More Information: http://www.oneyearoff.net/countries-visited/africa/ethiopia/report/article/6-days-in-the-danakil-depression-summary/

Hostile Climate
Even during the “cold season” between November and February, we had to look for shelter in our stuffy hut for most part of the day. The heat was simply too intense and there is no shade to hide from the scorching sun. Temperatures averaged around 42 degrees Celsius (110 Fahrenheit) early afternoon and around 20 degrees Celsius during the night.
In the hotter months, the temperatures can be totally unbearable: a Swiss photographer told us of an unbelievable 67 degrees Celsius (160 degrees Fahrenheit) in Dallol end of March. Also the rainy season is not much fun, it makes the Danakil Depression inaccessible. Christos, the owner of Pangeans Safari, remembers a flooded desert due to torrential waters rushing down from the highlands around Mekele. This turned the sand into an uncontrollable mass of mud making the jeep sliding all over the place.

Safety Issue
Besides the hostile climate, until recently safety was another issue. Actually, the Danakil was pretty much of a “No Go Zone” until 2009. Skirmishes with Eritrean armed forces along the border were common up to the year 2005 and even after the cease-fire tourists were kidnapped. In 2007 it was five Britons. Even more dangerous were the landmines that killed several drivers in 2009. That very year about 500 travelers dared this trip, quite a few of them scientists exploring the seismic activities around Erta Ale. After more soldiers were stationed permanently things improved and the number of visitors is steadily rising. Nowadays the area is considered “very hot” among the travelling community. Especially passionate photographers have put the Danakil onto their radar.

Costs
Yes, it is quite expensive to travel to and in the Danakil Depression. There is no other way than to use the services of tour operators, who must provide not only one, but also a back up jeep, a scout, an armed Afar police man, a cook, all necessary paperwork and every drop of water every single person in the group needs in those 5-6 days. Plus of course the many presents to the local Afar chiefs, who issue the necessary permits for each area and who also organize the scouts and rangers!
This entourage does not come cheaply. Our group of four dished out the considerable sum of 950 Euros each for a 6 day tour with Pangeans Safari. For just the two of us it would have been a dear 1.250 Euros. Nevertheless, it was worth every single Birr.

Why go there?
Certainly not because of its climate, but there are a number of highlights that each alone justifies this trip! Let’s now share some of the most memorable experiences in the Danakil Depression:
(x) Looking down at the lava lake of Erta Ale, one of the most active volcanoes on this planet. The heat was intense, but standing on an overhang looking down into the huge boiling, bubbling and spitting lava lake 20 meters below makes you forget this easily. We would even go so far as to claim it requires good nerves.
(x) Dallol, a landscape of multi-colored hot springs and bizarre formations reminding of a coral reef. We managed to talk the soldiers into taking us back at the end of afternoon and were stunned as to how this place had changed since the early morning. It simply seems to be alive.
(x) Watching endless caravans soundlessly leaving the village of Hamed Ale at the crack of dawn and trotting back late afternoon loaded with salt.
(x) Discovering the salt mine near Lake Asal and the very harsh working conditions of the Afars and Tigrians, working there under a sun so strong that we had to leave at 09:30 am and hide in our hut.
(x) Socializing with some Afar families in Hamed Ale. Liza, from Pangeans Safari, is the only woman in the business, and was able to get us invited to some Afar homes, an absolute highlight of this trip. Heidi twice had the opportunity to meet several Afar women, and Gilles was also once allowed in a hut for a genuinely traditional “coffee ceremony”, something normally utterly unthinkable!
(x) Lake Asal’s vast salt plain with its surrounding rock formation. Some weary travelers are said to have mistaken it for a fortress. It is truly unique, even for those among us who have marveled at the incomparable Salar de Uyuni in Bolivia, the biggest salt lake in the world.
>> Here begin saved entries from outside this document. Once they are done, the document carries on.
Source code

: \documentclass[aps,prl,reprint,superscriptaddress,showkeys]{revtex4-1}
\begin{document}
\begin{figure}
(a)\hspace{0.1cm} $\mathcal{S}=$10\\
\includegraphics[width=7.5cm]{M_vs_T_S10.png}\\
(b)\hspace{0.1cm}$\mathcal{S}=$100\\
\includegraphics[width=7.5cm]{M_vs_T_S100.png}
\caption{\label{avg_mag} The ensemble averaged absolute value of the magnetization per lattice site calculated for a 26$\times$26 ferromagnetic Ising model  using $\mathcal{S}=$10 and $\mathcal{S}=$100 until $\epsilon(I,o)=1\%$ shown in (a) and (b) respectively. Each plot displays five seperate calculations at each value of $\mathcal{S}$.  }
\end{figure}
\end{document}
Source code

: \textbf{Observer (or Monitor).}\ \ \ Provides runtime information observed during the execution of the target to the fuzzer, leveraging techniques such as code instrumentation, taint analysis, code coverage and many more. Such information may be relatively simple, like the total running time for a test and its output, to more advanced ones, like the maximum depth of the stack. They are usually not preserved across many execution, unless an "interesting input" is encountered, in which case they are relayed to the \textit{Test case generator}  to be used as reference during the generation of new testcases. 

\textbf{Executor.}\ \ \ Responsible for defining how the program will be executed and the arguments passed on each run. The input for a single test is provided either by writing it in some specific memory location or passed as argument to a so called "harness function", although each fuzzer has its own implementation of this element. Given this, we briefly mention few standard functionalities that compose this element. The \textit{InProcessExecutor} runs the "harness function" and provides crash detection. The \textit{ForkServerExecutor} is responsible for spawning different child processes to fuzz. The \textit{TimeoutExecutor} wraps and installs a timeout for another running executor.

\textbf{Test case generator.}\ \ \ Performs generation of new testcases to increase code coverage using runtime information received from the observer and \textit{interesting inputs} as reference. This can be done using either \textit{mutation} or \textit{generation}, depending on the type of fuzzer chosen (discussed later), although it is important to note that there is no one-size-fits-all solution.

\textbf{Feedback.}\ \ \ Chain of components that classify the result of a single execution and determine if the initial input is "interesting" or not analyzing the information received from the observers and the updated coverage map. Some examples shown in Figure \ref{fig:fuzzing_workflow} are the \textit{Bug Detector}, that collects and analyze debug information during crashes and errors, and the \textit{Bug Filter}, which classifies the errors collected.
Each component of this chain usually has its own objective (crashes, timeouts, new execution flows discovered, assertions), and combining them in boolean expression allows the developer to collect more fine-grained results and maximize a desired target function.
Do a five day or six day trip?
Agencies tend to offer a 3 (only Dallol) or a 5 day tour, including Erta Ale. We added a 6th day which allowed us extra time in Hamed Ale. This way we could truly enjoy Dallol, in our opinion one of the most unique sights on this planet, early in the morning and late in the afternoon. Not only the light is different, but also the scenery. The lay-out of the pool amongst the multi-colored formations of minerals had changed within a day.
Apart from Dallol, there is Lake Asal, the salt mines and various geologically very active places that are a must-see. If this does not sound a lot to do, consider the extreme temperatures. Only a few hours of the day, from dawn to about 10 o’clock and before sunset can be reasonably used for these visits. On top of that, this inclement climate is extremely tiring. Not matter how fit you are, there is only so much your body is able to endure under these harsh conditions.
The other highlight was the village itself: hanging out at the well in the evening, being invited for coffee to Halima’s grandmother and watching the men sharpening their simple tools for another day of hard work in the salt mines is unparalleled.

Things we would do differently?
Point out the impact on the environment to the tour operators and the locals. Plastic litter is left behind for the Afar to take care of, but how and where in the middle of a desert?
There is also no toilet in Hamed Ale, period. Neither for the villager nor for the ever increasing number of tourists. It should not go unmentioned that the area is as flat as a pancake.

Conclusion
It was one of the most intense and amazing experiences we ever had, lasting over a period of six days and five nights. There was never a second when we were not aware of the extreme environment we were in.
The very well organized tour, the tireless efforts by Liza & Christos from Pangeans Safari to make us feel comfortable and their deep insight knowledge in various Ethiopian cultures and our European way of life contributed to this unforgettable trip.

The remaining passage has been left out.